A sei chilometri da quella città, nella piena furia della pioggia, sotto una tela messa da parte accanto al portone e gli striscioni di benvenuto all'EZLN, qui, nell'amplissimo parcheggio del parco, un gruppo di anziane mazahuas vestite con le loro gonne e bluse di gala per le grandi feste e che riuscivano appena ad alzare i piedi a girare su se stesse e a battere il pavimento con i loro ritmici bastoni?, ballava e cantava una dolce e monotona melodia di chitarra e violino, chiamata Andiamo, andiamo pastorella, e che alla lettera diceva così: "Andiamo, andiamo, pastorella; andiamo, andiamo per favore".

Tutto era pronto per il ricevimento. Dentro, nella cucina dell'albergo, altre donne nascoste preparavano la cena dei comandanti e del subcomandante, sapendo che non avrebbero mangiato con loro, dato il rigoroso protocollo che impone il passamontagna, indumento con il quale, semplicemente, non si può e non si deve mangiare... perché altrimenti si macchia.

Su, nelle camere arredate con letti con materassi nuovi, televisioni a colori collegate al sistema Sky, docce e altri mobili da bagno, altre donne collocavano fiori e caramelle per i loro ospiti imminenti, mentre le scope di rami davano gli ultimi tocchi agli splendidi giardini, dove biznagas (finocchio selvatico messicano) colossali, di più di 200 anni di età, condividevano la luce e l'aria con la flora rappresentativa di questo poverissimo semi-deserto.

Un esempio per il Messico

"Noi abbiamo voluto che gli zapatisti ci facessero l'onore, perché riposassero e conoscessero una ditta degna, gestita da indigeni, che può servire da esempio per tutto il paese. Che si veda, quindi, che per questo vogliamo l'autonomia dei popoli indigeni, perché si possa avere sviluppo e crescita", ha detto alla Jornada Heliodoro Huerta Vite, amministratore del luogo.
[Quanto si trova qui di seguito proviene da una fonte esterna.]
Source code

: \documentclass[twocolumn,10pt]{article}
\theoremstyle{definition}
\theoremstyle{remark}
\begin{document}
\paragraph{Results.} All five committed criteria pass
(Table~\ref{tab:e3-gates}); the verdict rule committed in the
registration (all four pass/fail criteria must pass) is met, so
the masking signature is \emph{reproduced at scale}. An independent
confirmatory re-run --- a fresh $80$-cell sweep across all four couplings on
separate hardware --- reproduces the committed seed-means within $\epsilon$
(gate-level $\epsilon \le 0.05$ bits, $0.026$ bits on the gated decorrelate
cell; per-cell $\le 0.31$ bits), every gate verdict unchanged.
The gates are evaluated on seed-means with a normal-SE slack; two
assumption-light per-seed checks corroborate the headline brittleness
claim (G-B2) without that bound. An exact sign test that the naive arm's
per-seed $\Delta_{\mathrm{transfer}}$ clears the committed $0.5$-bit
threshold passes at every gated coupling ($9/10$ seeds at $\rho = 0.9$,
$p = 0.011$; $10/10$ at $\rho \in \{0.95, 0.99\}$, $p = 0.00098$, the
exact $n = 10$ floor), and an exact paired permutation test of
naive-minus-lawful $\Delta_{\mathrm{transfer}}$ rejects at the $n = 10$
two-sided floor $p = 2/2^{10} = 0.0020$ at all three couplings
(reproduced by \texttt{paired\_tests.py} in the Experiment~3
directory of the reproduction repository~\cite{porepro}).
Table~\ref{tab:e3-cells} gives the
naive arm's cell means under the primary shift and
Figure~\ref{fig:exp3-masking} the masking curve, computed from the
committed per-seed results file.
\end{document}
Nel 1985 mi racconta, hanno iniziato un processo legale per richiedere alla Segreteria della Riforma Agraria il rispetto della soluzione presidenziale del 1947, che li dotò di una superficie di mille 265 ettari e a cui si era data esecuzione in tutta la proprietà comunale, tranne nelle terme. Nell'aprile del 1990, disperati per la mancanza di risposta delle autorità, "bloccarono" l'entrata del parco per esigere che li si consegnasse loro. Trascorso quasi un anno di resistenza, ottennero il verdetto favorevole il 27 febbraio del 1991, di modo che oggi celebrano non solo l'arrivo degli zapatisti ma anche il loro primo decennio di prosperità.

"Quando c'erano gli antichi padroni l'ambiente era tutto molto triste, era molto mediocre. Oggi abbiamo sei fonti, un toboga per adulti, un toboga per bambini, una cascata, cinque piscine e la sola vasca con onde di acque solforose che esiste nel paese. Adesso vogliamo ampliare l'albergo e costruire un nuovo edificio con altre cento camere", dice Heliodoro.
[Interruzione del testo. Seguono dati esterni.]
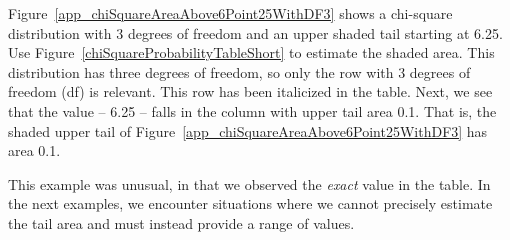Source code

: \begin{examplewrap}
\begin{nexample}{Figure~\ref{app_chiSquareAreaAbove6Point25WithDF3}
    shows a chi-square distribution with 3 degrees of freedom
    and an upper shaded tail starting at 6.25.
    Use Figure~\ref{chiSquareProbabilityTableShort}
    to estimate the shaded area.}
  This distribution has three degrees of freedom,
  so only the row with 3 degrees of freedom (df) is relevant.
  This row has been italicized in the table.
  Next, we see that the value -- 6.25 -- falls in the column
  with upper tail area 0.1.
  That is, the shaded upper tail of
  Figure~\ref{app_chiSquareAreaAbove6Point25WithDF3}
  has area 0.1.

  This example was unusual, in that we observed the
  \emph{exact} value in the table.
  In the next examples, we encounter situations where
  we cannot precisely estimate the tail area and must
  instead provide a range of values.
\end{nexample}
\end{examplewrap}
Per fortuna, aggiunge, "nel 1991, quando abbiamo preso il controllo, non abbiamo chiesto denaro alla banca. Abbiamo fatto appello all'assemblea della comunità, formata dai capi delle 300 famiglie che sono padrone, abbiamo eletto il consiglio di amministrazione e abbiamo approvato di investire in migliorie 60 centavos di ciascuno peso di guadagno. Con questo sistema, abbiamo ottenuto tutto questo".
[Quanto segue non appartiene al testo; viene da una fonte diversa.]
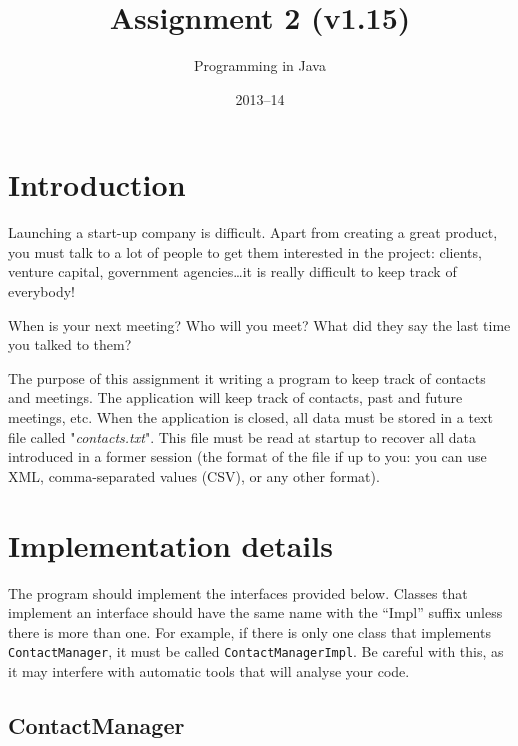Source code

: \documentclass{article}
\title{Assignment 2 (v1.15)}
\author{Programming in Java}
\date{2013--14}
\begin{document}
\maketitle

\section{Introduction}
\label{sec:introduction}

Launching a start-up company is difficult. Apart from creating a great
product, you must talk to a lot of people to get them interested in
the project: clients, venture capital, government agencies\ldots it is
really difficult to keep track of everybody! 

When is your next meeting? Who will you meet? What did they say the
last time you talked to them?

The purpose of this assignment it writing a program to keep track of
contacts and meetings. The application will keep track of contacts,
past and future meetings, etc. When the application is closed, all
data must be stored in a text file called "\emph{contacts.txt}". This
file must be read at startup to recover all data introduced in a
former session (the format of the file if up to you: you can use XML,
comma-separated values (CSV), or any other format).

\section{Implementation details}
\label{sec:impl-deta}

The program should implement the interfaces
provided below. Classes that implement an interface should have the same
name with the ``Impl'' suffix unless there is more than one. For
example, if there is only one class that implements
\verb+ContactManager+, it must be called \verb+ContactManagerImpl+. Be
careful with this, as it may interfere with automatic tools that will
analyse your code. 

\subsection{ContactManager}
\label{sec:contactmanager}

\end{document}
Tephé in otomí significa "monte di biznaga". Nel 1999, "Oscar Espinosa Villarreal venne in qualità di segretario del Turismo e ci promise molti aiuti. Poi se ne andò e mai ce li diede. Adesso lo hanno imprigionato in Venezuela o Nicaragua, secondo quanto abbiamo letto, e noi qui siamo", riassume Heliodoro, con un malizioso sorriso. "Ancora ci manca molto: far venire massaggiatori, fare un palestra, aggiungere, come le dico, altre camere, però adesso ciò che ci importa è che il subcomandante Marcos veda quello che noi indigeni possiamo fare e che lo dica a tutti. Noi siamo autonomi e stiamo dimostrando che l'autonomia dei popoli indios è buona", ha concluso.

No alla pace foxista

Dopo l'apoteosi della giornata di ieri (martedì) in Orizaba e in Puebla, oggi gli zapatisti si sono alzati tardi, non alle quattro del mattino come la vigilia, ma alle sei. Alle sette sono partiti dal convento delle suore carmelitane, alle otto sono stati storditi dai megafoni della piazza di Tlaxcala, dove migliaia di persone hanno loro ricordato, con eccessivi decibel, che "non sono soli", anche se qualcuno avrebbe dovuto chiarire al maestro di cerimonie che non sono neanche sordi.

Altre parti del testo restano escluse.